Dean filed for Chapter 11 bankruptcy protection in May, listing assets of $0 to $50,000 and liabilities of $100,001 to $500,000. Food purveyors, a trash-hauler, credit card companies, the city and Dean's real-estate LLC are listed as creditors. Not listed is Adams National Bank, which in May won a $1.29 million judgment against Dean.
"I'm not even aware of it," Dean said when asked about the judgment and bankruptcy. "Attorneys and investors are handling it."
When Dean opened Prime Steakhouse in the former bistro location, he made a point of announcing in a news release that he would "remove myself as executive Chef and Owner in order to become a consultant for Prime Steakhouse." But it turned out that Dean did, in fact, own the restaurant. And he's billed as Prime's chef on the "Top Chef" website.
"At the time, I was getting focused on 'Top Chef,' " Dean said. "I didn't want to be disclosed [as owner] at the time. I was focused on 'Top Chef.' It was never relevant, and it's not relevant now."
Whatever doubts have swirled around Dean, they have had little or nothing to do with his food.
"Dean uses A-list ingredients and sophisticated techniques to turn out mostly wonderful food," then-Sun restaurant critic Elizabeth Large wrote in a March 2005 review of Timothy Dean Bistro. "You can sample his mentor's influence by ordering the Palladin chestnut soup, smooth as spun silk, with a whole chestnut and an ethereal, truffle-scented dumpling."
At the new steakhouse in April, Sun reviewer Richard Gorelick found fault with less-than-fresh shrimp cocktail and "lame" lobster mac-n-cheese, but had absolutely no beef with the beef. "[T]he steaks here are about the best I've ever had in a restaurant," he wrote.
Paul Schurick, a passionate foodie who also happens to be communications director for former Gov. Robert L. Ehrlich Jr., met Dean at the Preakness several years ago and became a friend and bistro customer.
"Every time I've left [the bistro], I've said, 'That's some of the best food I've eaten,' " Schurick said. "This is a guy who has cooked and mentored under quite literally the top chefs in the world, and it's unbelievable to sit and talk to this guy."
Whether those cooking skills translate into the strange world of reality TV remains to be seen.
"Training doesn't come much better than Jean-Louis Palladin," Baltimore-based restaurant consultant Diane Feffer Neas told The Sun five years ago, in a profile on Dean as a restaurateur. These days, she wonders how well that classical training can prepare a chef for "Top Chef's" curveball cooking assignments.

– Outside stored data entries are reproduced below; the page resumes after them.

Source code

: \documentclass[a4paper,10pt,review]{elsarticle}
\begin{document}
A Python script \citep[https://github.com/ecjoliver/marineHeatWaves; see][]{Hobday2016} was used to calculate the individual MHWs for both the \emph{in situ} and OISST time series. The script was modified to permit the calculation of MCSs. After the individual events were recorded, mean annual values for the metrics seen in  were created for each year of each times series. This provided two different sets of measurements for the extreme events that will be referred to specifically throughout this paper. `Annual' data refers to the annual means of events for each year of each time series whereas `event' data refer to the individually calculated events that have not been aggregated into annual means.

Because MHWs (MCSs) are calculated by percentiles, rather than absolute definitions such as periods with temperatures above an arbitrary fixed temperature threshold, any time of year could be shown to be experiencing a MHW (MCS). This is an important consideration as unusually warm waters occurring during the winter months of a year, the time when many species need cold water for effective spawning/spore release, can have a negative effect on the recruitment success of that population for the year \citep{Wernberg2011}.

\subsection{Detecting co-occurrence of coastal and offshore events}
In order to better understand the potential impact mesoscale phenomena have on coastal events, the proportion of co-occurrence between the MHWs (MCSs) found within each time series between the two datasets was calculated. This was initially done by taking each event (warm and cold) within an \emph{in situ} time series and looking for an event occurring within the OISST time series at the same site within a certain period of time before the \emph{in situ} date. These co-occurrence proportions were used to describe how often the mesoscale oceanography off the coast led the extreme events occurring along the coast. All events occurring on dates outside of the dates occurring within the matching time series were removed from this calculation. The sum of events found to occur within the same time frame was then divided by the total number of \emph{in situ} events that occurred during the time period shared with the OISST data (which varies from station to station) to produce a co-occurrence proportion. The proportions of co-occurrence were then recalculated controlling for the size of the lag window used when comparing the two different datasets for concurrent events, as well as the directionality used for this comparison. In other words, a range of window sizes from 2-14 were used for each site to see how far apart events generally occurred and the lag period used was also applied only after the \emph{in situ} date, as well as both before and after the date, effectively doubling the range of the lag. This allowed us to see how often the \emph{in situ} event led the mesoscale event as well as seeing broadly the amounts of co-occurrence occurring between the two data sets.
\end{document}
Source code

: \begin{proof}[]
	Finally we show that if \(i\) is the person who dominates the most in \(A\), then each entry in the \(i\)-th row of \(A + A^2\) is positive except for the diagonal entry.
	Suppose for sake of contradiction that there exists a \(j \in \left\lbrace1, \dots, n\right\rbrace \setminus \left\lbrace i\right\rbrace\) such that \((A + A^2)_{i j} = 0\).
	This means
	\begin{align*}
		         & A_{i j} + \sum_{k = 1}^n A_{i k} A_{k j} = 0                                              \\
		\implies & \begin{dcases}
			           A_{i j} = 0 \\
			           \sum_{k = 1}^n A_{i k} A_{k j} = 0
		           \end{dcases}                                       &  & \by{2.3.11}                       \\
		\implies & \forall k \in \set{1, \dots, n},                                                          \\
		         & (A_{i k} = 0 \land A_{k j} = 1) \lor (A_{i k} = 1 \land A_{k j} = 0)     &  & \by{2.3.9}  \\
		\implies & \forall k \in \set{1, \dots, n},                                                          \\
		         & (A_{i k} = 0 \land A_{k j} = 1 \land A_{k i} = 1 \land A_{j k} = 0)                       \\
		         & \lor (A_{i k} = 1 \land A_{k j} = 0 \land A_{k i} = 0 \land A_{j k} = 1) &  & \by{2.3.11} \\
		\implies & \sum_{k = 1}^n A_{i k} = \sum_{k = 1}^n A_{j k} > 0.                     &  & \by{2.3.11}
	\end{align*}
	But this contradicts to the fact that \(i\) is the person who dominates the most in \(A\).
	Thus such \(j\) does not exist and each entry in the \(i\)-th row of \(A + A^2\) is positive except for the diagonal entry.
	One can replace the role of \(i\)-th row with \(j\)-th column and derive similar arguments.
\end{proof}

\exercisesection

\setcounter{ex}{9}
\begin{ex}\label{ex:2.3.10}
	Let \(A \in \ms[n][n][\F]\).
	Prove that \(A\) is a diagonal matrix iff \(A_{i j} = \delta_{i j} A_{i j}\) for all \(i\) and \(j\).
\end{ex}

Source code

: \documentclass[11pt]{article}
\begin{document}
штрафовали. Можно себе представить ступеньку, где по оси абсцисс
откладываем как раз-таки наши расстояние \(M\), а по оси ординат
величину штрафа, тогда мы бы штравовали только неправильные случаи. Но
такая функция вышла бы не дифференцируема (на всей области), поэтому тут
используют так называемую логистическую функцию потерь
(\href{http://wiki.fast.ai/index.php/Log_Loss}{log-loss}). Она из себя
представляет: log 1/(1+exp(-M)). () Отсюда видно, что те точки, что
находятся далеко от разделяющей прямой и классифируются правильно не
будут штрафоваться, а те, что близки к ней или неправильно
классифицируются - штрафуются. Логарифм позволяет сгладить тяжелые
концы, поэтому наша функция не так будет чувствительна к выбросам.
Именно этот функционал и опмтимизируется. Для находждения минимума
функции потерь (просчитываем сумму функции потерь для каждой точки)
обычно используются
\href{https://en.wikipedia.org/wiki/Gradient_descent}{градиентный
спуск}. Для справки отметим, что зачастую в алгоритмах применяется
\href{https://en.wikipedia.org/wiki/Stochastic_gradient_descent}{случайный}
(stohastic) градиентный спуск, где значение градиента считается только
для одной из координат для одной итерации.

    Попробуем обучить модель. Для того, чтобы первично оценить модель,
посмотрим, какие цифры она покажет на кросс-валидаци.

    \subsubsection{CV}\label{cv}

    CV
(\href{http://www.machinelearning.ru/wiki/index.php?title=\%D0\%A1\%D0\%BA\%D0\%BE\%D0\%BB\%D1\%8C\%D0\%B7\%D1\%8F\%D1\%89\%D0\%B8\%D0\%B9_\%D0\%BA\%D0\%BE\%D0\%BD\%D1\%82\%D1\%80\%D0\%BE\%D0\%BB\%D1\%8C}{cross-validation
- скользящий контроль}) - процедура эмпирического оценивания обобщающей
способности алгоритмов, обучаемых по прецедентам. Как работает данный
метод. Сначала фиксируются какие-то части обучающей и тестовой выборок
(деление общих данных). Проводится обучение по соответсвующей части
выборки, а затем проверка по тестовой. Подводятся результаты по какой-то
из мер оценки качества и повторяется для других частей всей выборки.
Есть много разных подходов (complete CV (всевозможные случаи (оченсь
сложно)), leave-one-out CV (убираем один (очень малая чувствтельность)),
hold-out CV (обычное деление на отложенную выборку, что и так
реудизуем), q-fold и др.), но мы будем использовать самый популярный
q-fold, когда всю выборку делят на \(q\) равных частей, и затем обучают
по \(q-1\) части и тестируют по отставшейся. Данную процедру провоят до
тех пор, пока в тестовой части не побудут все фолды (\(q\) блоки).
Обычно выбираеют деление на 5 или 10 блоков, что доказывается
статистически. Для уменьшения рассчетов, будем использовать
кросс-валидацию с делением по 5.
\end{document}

"This is really think on your feet — kind of counter-cultural to the classical training," she said. "You make your own stock, you do everything from scratch [in classical cooking]. And this [reality TV] is … instantaneous creation. But I think that his skill set from the classical training — the knife skills and taste level and seasoning — will serve him very well.
"His classical training can say to him, 'OK, surprise, we have monkfish.' He knows the accoutrements that go with monkfish. Given him an herb, he knows the classical combinations. That's a good thing. And he also knows sauces. Sauces can really make or break a dish and in classical training, you do a lot with sauces."
Carla Hall, a Silver Spring caterer who was a "Top Chef" finalist in season five, recalled "an amazing oyster dish" Dean prepared last year for a food and wine festival at Washington's National Harbor. "I remember lemongrass, and the oysters were just beautiful," she said. "I went back for more."
She said Dean had a reputation for being a hotheaded perfectionist in the kitchen, but she found him to be in good humor as he dished out his steamed oysters to the large crowd. "I heard about his strong personality, which a lot of chefs have," she said. But she found him perfectly calm, even jovial.
"I think in some cases that if you're very confident — and I think that he is — his confidence coupled with a calmness would serve him well" on the show," she said. "That's actually a great combination. Confident everything will go your way."
And if everything doesn't go Dean's way?
"I don't know if he'll stay cool," Hall said. But if not, "he'll probably regroup."
On TV
"Top Chef: D.C." premieres at 9 p.m. Wednesday.